Un métier discret, mais essentiel
Derrière chaque datacenter se cache une infrastructure stratégique, souvent classée comme site sensible. Hébergeant des données critiques (bancaires, industrielles, souveraines), ces sites doivent être protégés contre toute tentative d’intrusion, de sabotage ou d’accès non autorisé.
L’ingénieur·e sûreté est responsable de la conception, de l’intégration et du suivi des dispositifs de sûreté physique. Il ou elle veille à garantir un haut niveau de sécurité, tout en assurant l’ergonomie et la continuité d’exploitation.
Missions types
L’ingénieur·e sûreté travaille en interface avec les équipes d’architecture, d’exploitation, d’IT et de sécurité.

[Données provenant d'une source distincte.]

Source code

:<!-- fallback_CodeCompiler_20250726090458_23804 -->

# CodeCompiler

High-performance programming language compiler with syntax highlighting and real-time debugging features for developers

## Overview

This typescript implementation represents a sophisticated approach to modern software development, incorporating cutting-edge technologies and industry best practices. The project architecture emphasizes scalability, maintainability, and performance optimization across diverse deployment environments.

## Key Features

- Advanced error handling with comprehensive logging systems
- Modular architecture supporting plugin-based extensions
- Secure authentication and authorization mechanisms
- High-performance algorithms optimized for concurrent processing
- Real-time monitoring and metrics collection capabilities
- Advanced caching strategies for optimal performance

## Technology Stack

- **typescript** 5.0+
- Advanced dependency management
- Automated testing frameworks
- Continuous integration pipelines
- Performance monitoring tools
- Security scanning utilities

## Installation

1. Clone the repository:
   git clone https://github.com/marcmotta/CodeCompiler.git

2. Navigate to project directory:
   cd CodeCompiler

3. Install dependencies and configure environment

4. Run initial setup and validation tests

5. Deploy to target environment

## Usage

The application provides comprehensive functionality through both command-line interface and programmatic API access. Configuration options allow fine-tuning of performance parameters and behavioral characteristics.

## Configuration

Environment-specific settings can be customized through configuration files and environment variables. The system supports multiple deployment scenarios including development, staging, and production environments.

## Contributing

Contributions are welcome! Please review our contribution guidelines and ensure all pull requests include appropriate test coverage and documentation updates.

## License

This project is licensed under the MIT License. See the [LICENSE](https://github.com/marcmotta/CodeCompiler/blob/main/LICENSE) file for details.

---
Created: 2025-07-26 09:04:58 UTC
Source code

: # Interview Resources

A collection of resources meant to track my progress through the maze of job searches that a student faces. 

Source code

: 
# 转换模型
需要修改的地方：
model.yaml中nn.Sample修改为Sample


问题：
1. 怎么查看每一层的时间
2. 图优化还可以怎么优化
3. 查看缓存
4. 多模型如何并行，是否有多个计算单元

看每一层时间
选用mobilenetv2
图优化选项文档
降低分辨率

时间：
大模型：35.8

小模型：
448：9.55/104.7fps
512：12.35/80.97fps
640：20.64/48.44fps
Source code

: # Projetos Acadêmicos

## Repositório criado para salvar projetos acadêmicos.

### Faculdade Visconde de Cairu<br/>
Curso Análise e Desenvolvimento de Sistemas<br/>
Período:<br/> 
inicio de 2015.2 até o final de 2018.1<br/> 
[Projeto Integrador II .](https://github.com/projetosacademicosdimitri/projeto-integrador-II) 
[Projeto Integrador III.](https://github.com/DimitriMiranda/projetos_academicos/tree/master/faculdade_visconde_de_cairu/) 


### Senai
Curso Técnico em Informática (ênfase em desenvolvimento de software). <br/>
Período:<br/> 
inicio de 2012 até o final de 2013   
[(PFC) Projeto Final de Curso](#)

Ses responsabilités couvrent :
- Analyse des risques (malveillance, accès non autorisés, actes intentionnels) et définition des zones sensibles
- Rédaction du cahier des charges sûreté et choix des équipements adaptés (contrôle d’accès, vidéoprotection, détection intrusion, anti-intrusion, anti-sabotage)
- Modélisation des flux d’accès et sécurisation des périmètres critiques (batteries, salles serveurs, TGBT, locaux techniques)
- Supervision de l’installation des équipements et des tests d’intégration
- Interface avec les prestataires sûreté, les maîtres d’œuvre et les équipes client
- Suivi des exigences normatives (APSAD R81, R82, NIS2, ISO 27001 sur la sécurité physique, RGPD pour la vidéoprotection)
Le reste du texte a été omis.